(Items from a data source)
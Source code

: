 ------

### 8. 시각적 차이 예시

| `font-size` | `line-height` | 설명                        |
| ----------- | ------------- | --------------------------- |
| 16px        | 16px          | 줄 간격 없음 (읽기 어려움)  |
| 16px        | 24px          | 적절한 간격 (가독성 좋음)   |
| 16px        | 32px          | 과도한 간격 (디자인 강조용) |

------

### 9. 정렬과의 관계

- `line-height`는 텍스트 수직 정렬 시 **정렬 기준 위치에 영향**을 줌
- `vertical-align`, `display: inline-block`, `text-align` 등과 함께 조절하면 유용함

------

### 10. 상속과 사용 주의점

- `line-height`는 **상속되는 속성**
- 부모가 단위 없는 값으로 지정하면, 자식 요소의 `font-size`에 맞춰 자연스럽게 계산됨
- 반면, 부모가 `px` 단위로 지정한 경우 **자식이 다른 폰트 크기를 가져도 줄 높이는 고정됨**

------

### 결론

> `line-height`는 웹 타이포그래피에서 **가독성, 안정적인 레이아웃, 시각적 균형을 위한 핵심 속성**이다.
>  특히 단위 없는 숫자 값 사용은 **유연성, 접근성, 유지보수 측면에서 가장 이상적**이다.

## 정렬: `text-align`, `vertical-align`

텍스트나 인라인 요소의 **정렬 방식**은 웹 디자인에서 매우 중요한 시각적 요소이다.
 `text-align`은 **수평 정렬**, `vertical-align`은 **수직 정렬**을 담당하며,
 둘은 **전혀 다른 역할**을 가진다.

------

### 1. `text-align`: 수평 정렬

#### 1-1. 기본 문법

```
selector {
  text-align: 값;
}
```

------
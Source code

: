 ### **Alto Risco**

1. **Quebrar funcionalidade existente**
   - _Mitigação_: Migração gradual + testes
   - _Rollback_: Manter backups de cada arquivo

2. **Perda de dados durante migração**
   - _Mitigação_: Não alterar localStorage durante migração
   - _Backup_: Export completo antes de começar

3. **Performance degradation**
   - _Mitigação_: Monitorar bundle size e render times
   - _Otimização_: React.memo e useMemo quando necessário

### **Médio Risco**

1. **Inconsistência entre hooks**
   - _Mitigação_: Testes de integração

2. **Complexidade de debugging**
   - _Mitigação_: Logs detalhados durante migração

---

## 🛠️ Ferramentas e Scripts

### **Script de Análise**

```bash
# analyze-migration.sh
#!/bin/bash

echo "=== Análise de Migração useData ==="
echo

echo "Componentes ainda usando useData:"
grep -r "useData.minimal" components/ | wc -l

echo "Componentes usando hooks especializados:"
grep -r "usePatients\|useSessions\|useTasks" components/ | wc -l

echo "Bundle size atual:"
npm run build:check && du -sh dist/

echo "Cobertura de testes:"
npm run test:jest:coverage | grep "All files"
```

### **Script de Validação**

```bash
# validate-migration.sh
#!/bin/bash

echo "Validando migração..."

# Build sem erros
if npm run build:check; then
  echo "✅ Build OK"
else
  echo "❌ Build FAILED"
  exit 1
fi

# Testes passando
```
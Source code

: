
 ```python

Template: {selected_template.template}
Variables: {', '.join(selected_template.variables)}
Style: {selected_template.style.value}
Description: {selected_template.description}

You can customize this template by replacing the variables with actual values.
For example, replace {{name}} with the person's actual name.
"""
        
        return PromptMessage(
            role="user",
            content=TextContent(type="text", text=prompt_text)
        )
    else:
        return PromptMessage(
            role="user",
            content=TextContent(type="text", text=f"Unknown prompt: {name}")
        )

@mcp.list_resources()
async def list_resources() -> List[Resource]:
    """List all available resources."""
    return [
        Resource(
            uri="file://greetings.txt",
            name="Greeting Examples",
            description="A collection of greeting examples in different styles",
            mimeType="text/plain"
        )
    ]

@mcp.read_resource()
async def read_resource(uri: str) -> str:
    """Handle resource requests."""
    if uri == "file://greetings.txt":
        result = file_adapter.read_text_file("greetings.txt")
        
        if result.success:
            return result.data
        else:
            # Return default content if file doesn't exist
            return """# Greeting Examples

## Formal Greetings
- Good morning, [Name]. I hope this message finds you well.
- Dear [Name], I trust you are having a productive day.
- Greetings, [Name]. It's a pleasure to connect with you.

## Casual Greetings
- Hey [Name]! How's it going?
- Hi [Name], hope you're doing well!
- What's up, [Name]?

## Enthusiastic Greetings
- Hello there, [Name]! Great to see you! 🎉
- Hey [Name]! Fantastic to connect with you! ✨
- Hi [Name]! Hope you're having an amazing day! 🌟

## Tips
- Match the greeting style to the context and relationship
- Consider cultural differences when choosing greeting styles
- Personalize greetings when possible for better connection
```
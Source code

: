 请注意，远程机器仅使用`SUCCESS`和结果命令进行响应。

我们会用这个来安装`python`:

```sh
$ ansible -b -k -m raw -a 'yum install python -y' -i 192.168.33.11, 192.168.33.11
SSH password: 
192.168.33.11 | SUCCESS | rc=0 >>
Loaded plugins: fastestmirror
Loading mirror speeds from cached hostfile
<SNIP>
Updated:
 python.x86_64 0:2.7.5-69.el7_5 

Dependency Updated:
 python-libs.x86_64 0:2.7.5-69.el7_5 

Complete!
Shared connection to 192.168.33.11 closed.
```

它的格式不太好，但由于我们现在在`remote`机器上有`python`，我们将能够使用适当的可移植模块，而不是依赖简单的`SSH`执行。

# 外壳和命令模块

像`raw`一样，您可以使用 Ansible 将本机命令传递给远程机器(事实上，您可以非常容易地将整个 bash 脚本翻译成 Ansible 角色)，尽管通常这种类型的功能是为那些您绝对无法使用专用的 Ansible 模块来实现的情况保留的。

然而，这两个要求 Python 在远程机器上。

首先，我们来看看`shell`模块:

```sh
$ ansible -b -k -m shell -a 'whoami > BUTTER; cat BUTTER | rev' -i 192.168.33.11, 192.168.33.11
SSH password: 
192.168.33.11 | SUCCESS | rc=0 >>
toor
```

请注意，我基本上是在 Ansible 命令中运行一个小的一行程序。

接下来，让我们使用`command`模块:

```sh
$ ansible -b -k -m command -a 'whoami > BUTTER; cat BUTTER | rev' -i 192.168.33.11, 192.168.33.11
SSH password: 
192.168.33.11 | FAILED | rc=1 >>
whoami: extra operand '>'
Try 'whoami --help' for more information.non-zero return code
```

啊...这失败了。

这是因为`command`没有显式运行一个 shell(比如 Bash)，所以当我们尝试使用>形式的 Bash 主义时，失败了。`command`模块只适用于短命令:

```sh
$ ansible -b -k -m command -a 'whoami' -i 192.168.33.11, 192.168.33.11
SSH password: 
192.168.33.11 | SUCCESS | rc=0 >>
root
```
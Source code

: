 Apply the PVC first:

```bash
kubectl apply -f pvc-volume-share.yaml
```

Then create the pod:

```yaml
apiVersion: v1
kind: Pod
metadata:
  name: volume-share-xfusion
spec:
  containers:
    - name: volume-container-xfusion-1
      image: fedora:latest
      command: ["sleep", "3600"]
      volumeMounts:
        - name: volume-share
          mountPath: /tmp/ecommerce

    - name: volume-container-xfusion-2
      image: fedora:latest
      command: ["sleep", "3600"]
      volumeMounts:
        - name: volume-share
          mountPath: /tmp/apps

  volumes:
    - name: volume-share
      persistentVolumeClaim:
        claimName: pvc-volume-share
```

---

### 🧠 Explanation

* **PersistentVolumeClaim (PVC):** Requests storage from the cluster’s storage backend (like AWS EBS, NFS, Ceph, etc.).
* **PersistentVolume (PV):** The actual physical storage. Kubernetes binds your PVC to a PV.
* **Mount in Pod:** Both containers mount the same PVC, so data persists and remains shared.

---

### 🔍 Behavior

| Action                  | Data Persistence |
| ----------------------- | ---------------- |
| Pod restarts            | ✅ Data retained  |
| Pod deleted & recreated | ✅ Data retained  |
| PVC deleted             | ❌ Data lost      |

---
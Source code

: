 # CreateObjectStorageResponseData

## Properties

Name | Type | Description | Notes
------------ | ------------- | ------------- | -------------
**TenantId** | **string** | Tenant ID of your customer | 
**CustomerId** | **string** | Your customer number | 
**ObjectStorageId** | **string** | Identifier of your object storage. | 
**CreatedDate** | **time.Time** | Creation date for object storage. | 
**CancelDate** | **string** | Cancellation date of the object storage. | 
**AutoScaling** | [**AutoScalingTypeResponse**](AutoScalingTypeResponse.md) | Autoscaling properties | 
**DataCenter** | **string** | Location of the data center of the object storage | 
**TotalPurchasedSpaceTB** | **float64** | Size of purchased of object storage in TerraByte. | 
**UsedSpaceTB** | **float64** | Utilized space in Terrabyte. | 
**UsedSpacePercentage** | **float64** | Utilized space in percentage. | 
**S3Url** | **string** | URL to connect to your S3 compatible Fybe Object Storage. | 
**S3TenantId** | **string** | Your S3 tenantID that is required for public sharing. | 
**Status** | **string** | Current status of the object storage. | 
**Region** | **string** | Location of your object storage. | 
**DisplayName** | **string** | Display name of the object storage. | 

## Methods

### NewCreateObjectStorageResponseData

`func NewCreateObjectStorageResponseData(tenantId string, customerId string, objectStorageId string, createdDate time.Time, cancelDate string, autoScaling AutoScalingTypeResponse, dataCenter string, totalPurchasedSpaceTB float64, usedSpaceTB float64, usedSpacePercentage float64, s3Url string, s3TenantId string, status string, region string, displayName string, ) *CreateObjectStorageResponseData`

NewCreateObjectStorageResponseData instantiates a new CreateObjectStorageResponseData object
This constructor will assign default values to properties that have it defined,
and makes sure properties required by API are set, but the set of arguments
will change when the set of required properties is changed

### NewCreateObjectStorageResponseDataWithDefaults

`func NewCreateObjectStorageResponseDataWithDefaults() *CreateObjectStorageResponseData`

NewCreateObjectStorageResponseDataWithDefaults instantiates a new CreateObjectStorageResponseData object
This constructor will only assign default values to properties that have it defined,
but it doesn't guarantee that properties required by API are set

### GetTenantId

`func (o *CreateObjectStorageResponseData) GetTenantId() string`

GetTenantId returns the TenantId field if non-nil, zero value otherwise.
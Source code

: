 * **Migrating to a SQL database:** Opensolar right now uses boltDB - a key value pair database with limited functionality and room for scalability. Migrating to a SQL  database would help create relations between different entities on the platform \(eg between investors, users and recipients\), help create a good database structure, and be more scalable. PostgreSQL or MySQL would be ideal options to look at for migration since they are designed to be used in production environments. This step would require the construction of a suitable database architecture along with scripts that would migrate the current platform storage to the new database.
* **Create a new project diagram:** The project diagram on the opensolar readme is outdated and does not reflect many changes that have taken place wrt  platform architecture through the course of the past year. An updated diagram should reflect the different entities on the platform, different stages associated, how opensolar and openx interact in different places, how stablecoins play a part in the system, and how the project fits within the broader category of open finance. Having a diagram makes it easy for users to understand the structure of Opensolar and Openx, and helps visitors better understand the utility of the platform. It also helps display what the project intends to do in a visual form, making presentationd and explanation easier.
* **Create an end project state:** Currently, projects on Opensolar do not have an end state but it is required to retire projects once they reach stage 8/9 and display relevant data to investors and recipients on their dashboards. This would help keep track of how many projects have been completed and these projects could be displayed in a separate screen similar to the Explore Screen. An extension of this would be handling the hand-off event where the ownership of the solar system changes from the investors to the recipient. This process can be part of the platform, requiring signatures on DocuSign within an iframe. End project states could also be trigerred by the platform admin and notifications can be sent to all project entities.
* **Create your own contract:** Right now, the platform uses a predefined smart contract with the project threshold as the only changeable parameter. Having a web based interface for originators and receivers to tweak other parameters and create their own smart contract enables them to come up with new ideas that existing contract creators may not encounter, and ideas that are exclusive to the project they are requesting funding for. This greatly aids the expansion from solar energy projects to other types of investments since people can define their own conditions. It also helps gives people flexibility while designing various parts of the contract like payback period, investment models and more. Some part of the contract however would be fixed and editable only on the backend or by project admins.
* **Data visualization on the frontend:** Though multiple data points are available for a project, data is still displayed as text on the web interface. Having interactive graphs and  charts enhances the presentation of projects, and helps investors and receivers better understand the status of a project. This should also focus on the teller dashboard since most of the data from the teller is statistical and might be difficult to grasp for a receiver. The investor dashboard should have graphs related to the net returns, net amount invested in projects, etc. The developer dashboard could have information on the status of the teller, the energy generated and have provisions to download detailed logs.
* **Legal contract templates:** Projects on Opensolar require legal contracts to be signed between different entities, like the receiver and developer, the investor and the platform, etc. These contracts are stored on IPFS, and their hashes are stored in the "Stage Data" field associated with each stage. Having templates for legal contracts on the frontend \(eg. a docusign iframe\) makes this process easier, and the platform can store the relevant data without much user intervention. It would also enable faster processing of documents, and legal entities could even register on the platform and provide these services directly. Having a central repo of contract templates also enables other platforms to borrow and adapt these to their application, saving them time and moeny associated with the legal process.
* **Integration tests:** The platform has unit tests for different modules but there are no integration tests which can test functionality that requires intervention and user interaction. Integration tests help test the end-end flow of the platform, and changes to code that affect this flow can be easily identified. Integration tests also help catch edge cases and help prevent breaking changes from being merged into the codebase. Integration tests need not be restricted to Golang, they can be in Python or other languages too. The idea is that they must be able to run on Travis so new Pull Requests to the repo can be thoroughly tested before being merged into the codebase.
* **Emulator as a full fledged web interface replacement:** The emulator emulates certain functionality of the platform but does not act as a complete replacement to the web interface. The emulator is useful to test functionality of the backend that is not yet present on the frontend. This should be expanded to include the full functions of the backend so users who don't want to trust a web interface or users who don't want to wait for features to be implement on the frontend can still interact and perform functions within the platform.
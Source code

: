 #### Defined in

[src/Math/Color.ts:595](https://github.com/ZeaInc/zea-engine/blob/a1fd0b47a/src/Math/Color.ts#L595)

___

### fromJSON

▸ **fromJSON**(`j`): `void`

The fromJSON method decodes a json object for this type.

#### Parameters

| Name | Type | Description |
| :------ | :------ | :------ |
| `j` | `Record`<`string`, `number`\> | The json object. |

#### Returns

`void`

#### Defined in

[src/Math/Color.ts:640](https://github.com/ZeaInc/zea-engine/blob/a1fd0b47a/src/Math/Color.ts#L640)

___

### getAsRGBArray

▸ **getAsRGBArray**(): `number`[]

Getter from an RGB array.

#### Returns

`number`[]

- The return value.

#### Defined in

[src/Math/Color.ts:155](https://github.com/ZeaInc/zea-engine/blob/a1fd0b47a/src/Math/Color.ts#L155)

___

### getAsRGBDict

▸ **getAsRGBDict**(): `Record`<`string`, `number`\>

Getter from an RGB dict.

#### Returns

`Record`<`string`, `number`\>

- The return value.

* [Your instructions]: Copy the records above faithfully. Begin at their first line, end at the line containing "위한 핵심 속성**이다.", and include nothing else.

* [Expected output]:
Source code

: ------

### 8. 시각적 차이 예시

| `font-size` | `line-height` | 설명                        |
| ----------- | ------------- | --------------------------- |
| 16px        | 16px          | 줄 간격 없음 (읽기 어려움)  |
| 16px        | 24px          | 적절한 간격 (가독성 좋음)   |
| 16px        | 32px          | 과도한 간격 (디자인 강조용) |

------

### 9. 정렬과의 관계

- `line-height`는 텍스트 수직 정렬 시 **정렬 기준 위치에 영향**을 줌
- `vertical-align`, `display: inline-block`, `text-align` 등과 함께 조절하면 유용함

------

### 10. 상속과 사용 주의점

- `line-height`는 **상속되는 속성**
- 부모가 단위 없는 값으로 지정하면, 자식 요소의 `font-size`에 맞춰 자연스럽게 계산됨
- 반면, 부모가 `px` 단위로 지정한 경우 **자식이 다른 폰트 크기를 가져도 줄 높이는 고정됨**

------

### 결론

> `line-height`는 웹 타이포그래피에서 **가독성, 안정적인 레이아웃, 시각적 균형을 위한 핵심 속성**이다.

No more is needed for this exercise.